*** Opening of RECORD SET ***

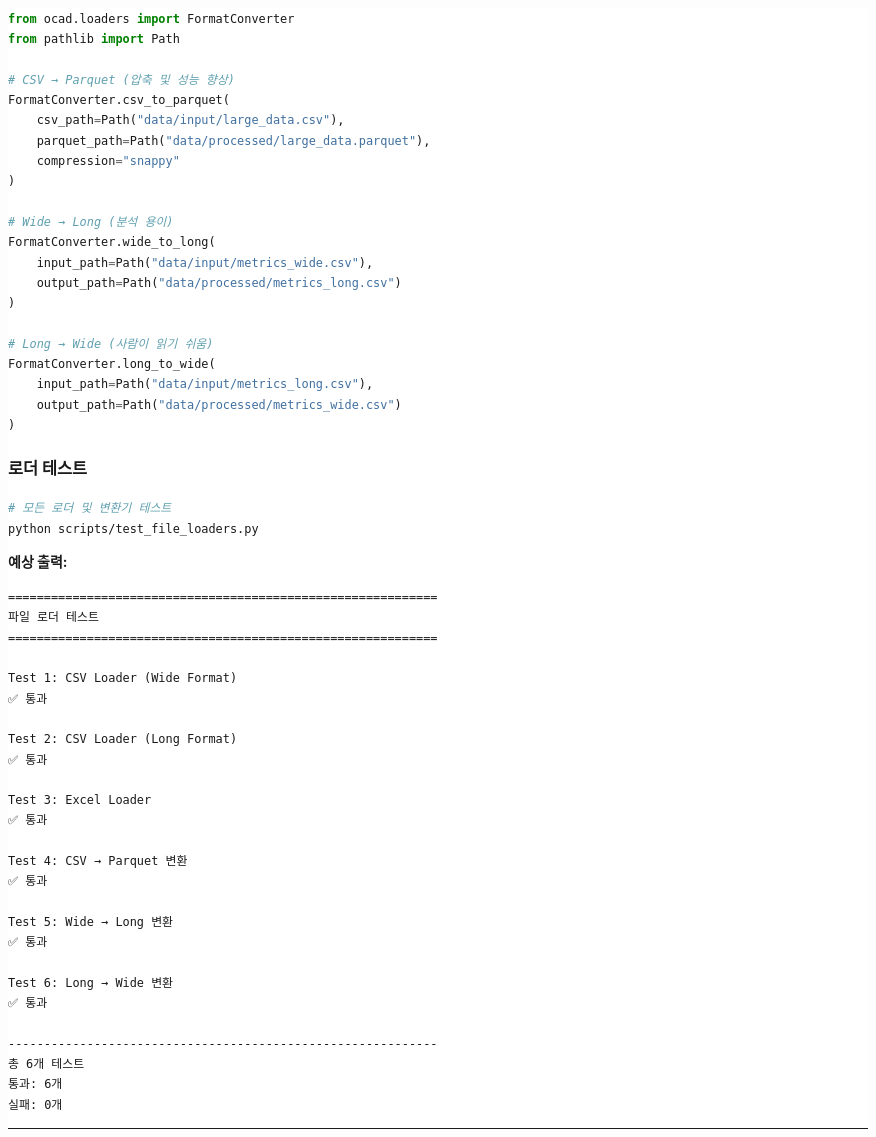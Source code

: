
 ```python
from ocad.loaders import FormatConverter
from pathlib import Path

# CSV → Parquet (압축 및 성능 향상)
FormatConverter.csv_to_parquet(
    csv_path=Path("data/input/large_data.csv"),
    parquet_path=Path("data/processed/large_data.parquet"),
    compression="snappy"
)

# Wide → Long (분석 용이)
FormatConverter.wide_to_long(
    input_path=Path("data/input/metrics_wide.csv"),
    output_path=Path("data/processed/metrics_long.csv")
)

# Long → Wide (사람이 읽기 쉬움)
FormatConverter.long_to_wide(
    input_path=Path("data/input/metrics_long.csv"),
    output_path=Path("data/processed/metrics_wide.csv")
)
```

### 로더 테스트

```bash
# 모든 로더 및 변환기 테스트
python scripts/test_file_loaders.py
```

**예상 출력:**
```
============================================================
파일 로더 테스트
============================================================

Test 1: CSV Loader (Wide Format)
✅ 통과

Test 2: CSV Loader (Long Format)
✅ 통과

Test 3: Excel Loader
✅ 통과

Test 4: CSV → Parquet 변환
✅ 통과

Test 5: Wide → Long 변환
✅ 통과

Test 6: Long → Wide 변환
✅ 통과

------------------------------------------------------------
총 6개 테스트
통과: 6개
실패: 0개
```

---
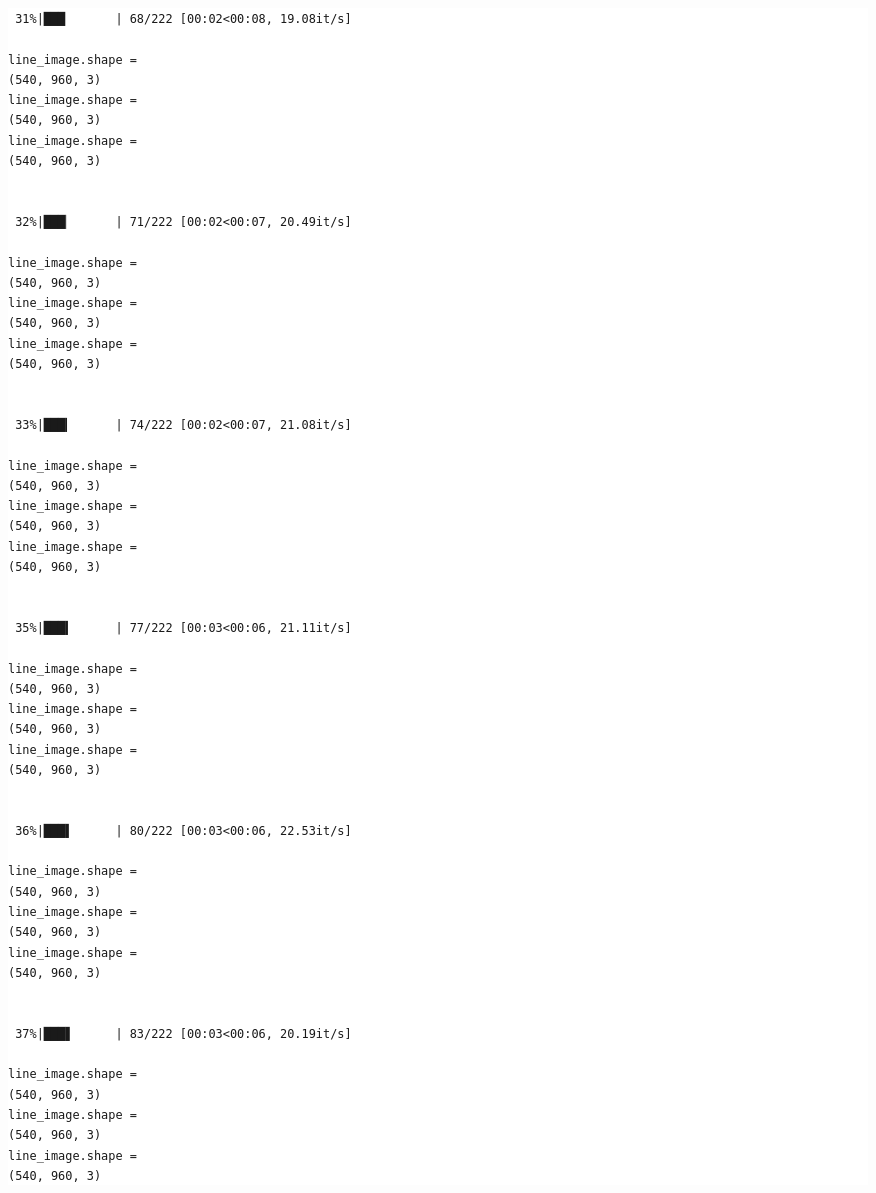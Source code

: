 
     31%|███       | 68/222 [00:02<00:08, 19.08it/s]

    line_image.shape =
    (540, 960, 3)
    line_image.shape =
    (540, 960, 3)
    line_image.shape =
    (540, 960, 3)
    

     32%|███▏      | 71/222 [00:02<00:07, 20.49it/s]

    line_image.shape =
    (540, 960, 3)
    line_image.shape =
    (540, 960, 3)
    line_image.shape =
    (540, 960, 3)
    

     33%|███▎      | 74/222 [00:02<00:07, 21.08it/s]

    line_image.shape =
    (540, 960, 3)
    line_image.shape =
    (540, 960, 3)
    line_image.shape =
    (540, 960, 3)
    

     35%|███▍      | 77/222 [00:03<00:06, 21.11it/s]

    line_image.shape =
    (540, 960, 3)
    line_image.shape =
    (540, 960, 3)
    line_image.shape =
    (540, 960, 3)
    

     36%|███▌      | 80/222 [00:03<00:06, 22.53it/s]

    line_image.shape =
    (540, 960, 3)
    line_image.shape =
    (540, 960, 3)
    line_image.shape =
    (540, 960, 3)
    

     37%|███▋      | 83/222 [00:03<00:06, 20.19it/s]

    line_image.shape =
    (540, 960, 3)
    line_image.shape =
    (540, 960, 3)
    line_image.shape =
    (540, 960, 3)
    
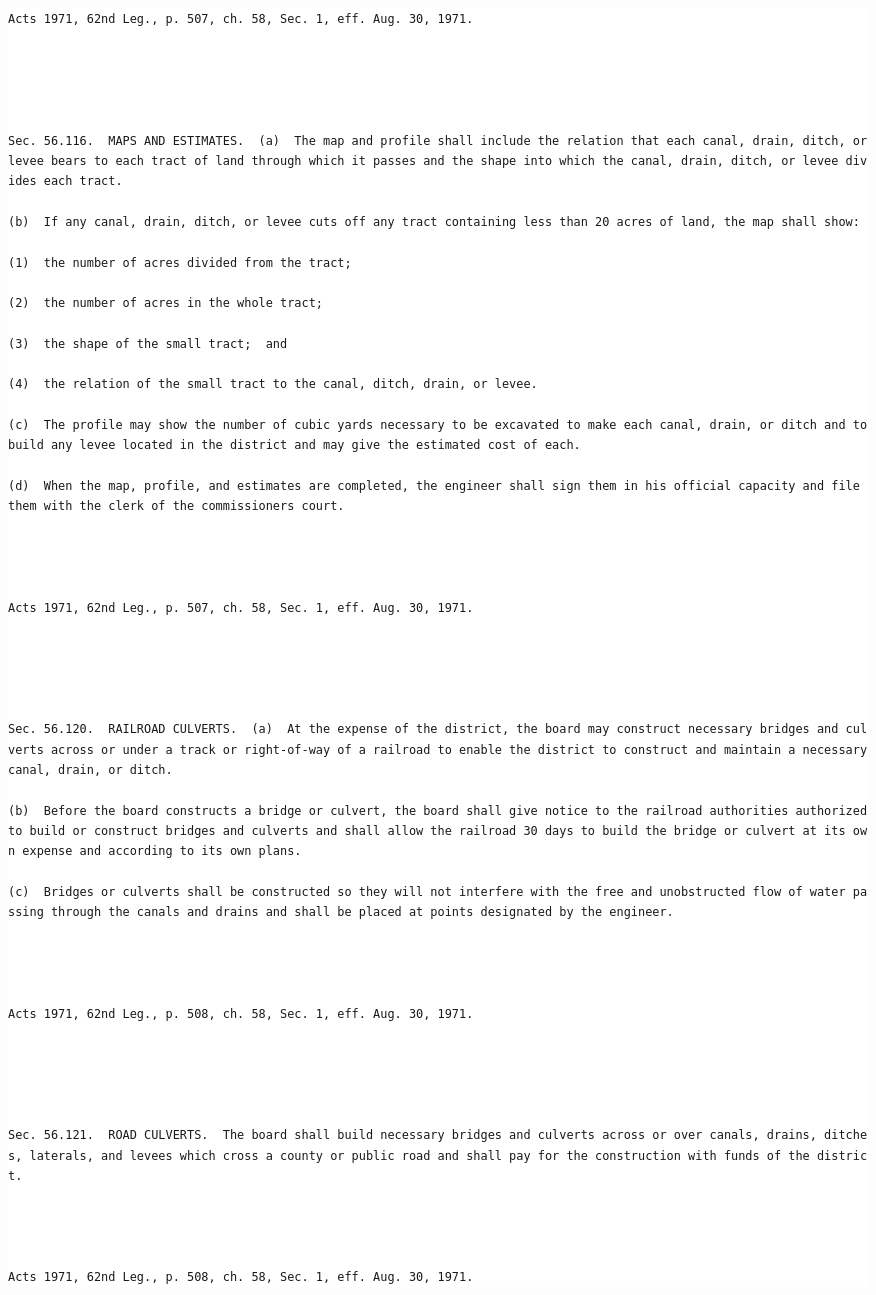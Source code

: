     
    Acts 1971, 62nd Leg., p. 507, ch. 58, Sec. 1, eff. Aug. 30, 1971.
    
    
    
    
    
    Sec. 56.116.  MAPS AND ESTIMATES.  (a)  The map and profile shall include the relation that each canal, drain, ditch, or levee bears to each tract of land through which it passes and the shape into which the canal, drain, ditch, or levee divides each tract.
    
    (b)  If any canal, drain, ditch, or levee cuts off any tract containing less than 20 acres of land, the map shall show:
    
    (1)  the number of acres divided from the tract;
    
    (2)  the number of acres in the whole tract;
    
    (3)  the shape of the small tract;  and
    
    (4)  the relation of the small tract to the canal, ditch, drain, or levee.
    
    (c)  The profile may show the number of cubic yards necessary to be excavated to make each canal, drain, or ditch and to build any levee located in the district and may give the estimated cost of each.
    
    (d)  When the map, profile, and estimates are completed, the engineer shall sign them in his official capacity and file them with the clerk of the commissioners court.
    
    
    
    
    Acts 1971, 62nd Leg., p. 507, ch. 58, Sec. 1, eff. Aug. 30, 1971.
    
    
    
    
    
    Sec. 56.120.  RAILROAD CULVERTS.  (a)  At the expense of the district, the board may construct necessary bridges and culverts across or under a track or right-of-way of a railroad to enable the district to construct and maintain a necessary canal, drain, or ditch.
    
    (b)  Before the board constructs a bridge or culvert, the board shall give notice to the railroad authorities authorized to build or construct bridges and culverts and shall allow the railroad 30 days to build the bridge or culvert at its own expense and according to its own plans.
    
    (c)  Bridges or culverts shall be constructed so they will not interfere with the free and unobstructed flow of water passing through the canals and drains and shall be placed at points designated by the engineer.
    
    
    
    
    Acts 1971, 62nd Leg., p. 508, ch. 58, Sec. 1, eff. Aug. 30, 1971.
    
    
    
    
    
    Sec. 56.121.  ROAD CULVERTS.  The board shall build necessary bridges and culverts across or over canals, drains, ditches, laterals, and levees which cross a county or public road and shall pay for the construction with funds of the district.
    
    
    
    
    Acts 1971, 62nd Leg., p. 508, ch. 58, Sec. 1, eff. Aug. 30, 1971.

*** Close of RECORD SET ***

## WHAT IS BEING ASKED
From the material above, output every line exactly as written, dropping any picture.

## EXERCISE SOLUTION
Source code

:
 ```python
from ocad.loaders import FormatConverter
from pathlib import Path

# CSV → Parquet (압축 및 성능 향상)
FormatConverter.csv_to_parquet(
    csv_path=Path("data/input/large_data.csv"),
    parquet_path=Path("data/processed/large_data.parquet"),
    compression="snappy"
)

# Wide → Long (분석 용이)
FormatConverter.wide_to_long(
    input_path=Path("data/input/metrics_wide.csv"),
    output_path=Path("data/processed/metrics_long.csv")
)

# Long → Wide (사람이 읽기 쉬움)
FormatConverter.long_to_wide(
    input_path=Path("data/input/metrics_long.csv"),
    output_path=Path("data/processed/metrics_wide.csv")
)
```

### 로더 테스트

```bash
# 모든 로더 및 변환기 테스트
python scripts/test_file_loaders.py
```

**예상 출력:**
```
============================================================
파일 로더 테스트
============================================================

Test 1: CSV Loader (Wide Format)
✅ 통과

Test 2: CSV Loader (Long Format)
✅ 통과

Test 3: Excel Loader
✅ 통과

Test 4: CSV → Parquet 변환
✅ 통과

Test 5: Wide → Long 변환
✅ 통과

Test 6: Long → Wide 변환
✅ 통과

------------------------------------------------------------
총 6개 테스트
통과: 6개
실패: 0개
```

---
Source code

: 
     31%|███       | 68/222 [00:02<00:08, 19.08it/s]

    line_image.shape =
    (540, 960, 3)
    line_image.shape =
    (540, 960, 3)
    line_image.shape =
    (540, 960, 3)
    

     32%|███▏      | 71/222 [00:02<00:07, 20.49it/s]

    line_image.shape =
    (540, 960, 3)
    line_image.shape =
    (540, 960, 3)
    line_image.shape =
    (540, 960, 3)
    

     33%|███▎      | 74/222 [00:02<00:07, 21.08it/s]

    line_image.shape =
    (540, 960, 3)
    line_image.shape =
    (540, 960, 3)
    line_image.shape =
    (540, 960, 3)
    

     35%|███▍      | 77/222 [00:03<00:06, 21.11it/s]

    line_image.shape =
    (540, 960, 3)
    line_image.shape =
    (540, 960, 3)
    line_image.shape =
    (540, 960, 3)
    

     36%|███▌      | 80/222 [00:03<00:06, 22.53it/s]

    line_image.shape =
    (540, 960, 3)
    line_image.shape =
    (540, 960, 3)
    line_image.shape =
    (540, 960, 3)
    

     37%|███▋      | 83/222 [00:03<00:06, 20.19it/s]

    line_image.shape =
    (540, 960, 3)
    line_image.shape =
    (540, 960, 3)
    line_image.shape =
    (540, 960, 3)
    
Source code

:     
    Acts 1971, 62nd Leg., p. 507, ch. 58, Sec. 1, eff. Aug. 30, 1971.
    
    
    
    
    
    Sec. 56.116.  MAPS AND ESTIMATES.  (a)  The map and profile shall include the relation that each canal, drain, ditch, or levee bears to each tract of land through which it passes and the shape into which the canal, drain, ditch, or levee divides each tract.
    
    (b)  If any canal, drain, ditch, or levee cuts off any tract containing less than 20 acres of land, the map shall show:
    
    (1)  the number of acres divided from the tract;
    
    (2)  the number of acres in the whole tract;
    
    (3)  the shape of the small tract;  and
    
    (4)  the relation of the small tract to the canal, ditch, drain, or levee.
    
    (c)  The profile may show the number of cubic yards necessary to be excavated to make each canal, drain, or ditch and to build any levee located in the district and may give the estimated cost of each.
    
    (d)  When the map, profile, and estimates are completed, the engineer shall sign them in his official capacity and file them with the clerk of the commissioners court.
    
    
    
    
    Acts 1971, 62nd Leg., p. 507, ch. 58, Sec. 1, eff. Aug. 30, 1971.
    
    
    
    
    
    Sec. 56.120.  RAILROAD CULVERTS.  (a)  At the expense of the district, the board may construct necessary bridges and culverts across or under a track or right-of-way of a railroad to enable the district to construct and maintain a necessary canal, drain, or ditch.
    
    (b)  Before the board constructs a bridge or culvert, the board shall give notice to the railroad authorities authorized to build or construct bridges and culverts and shall allow the railroad 30 days to build the bridge or culvert at its own expense and according to its own plans.
    
    (c)  Bridges or culverts shall be constructed so they will not interfere with the free and unobstructed flow of water passing through the canals and drains and shall be placed at points designated by the engineer.
    
    
    
    
    Acts 1971, 62nd Leg., p. 508, ch. 58, Sec. 1, eff. Aug. 30, 1971.
    
    
    
    
    
    Sec. 56.121.  ROAD CULVERTS.  The board shall build necessary bridges and culverts across or over canals, drains, ditches, laterals, and levees which cross a county or public road and shall pay for the construction with funds of the district.
    
    
    
    
    Acts 1971, 62nd Leg., p. 508, ch. 58, Sec. 1, eff. Aug. 30, 1971.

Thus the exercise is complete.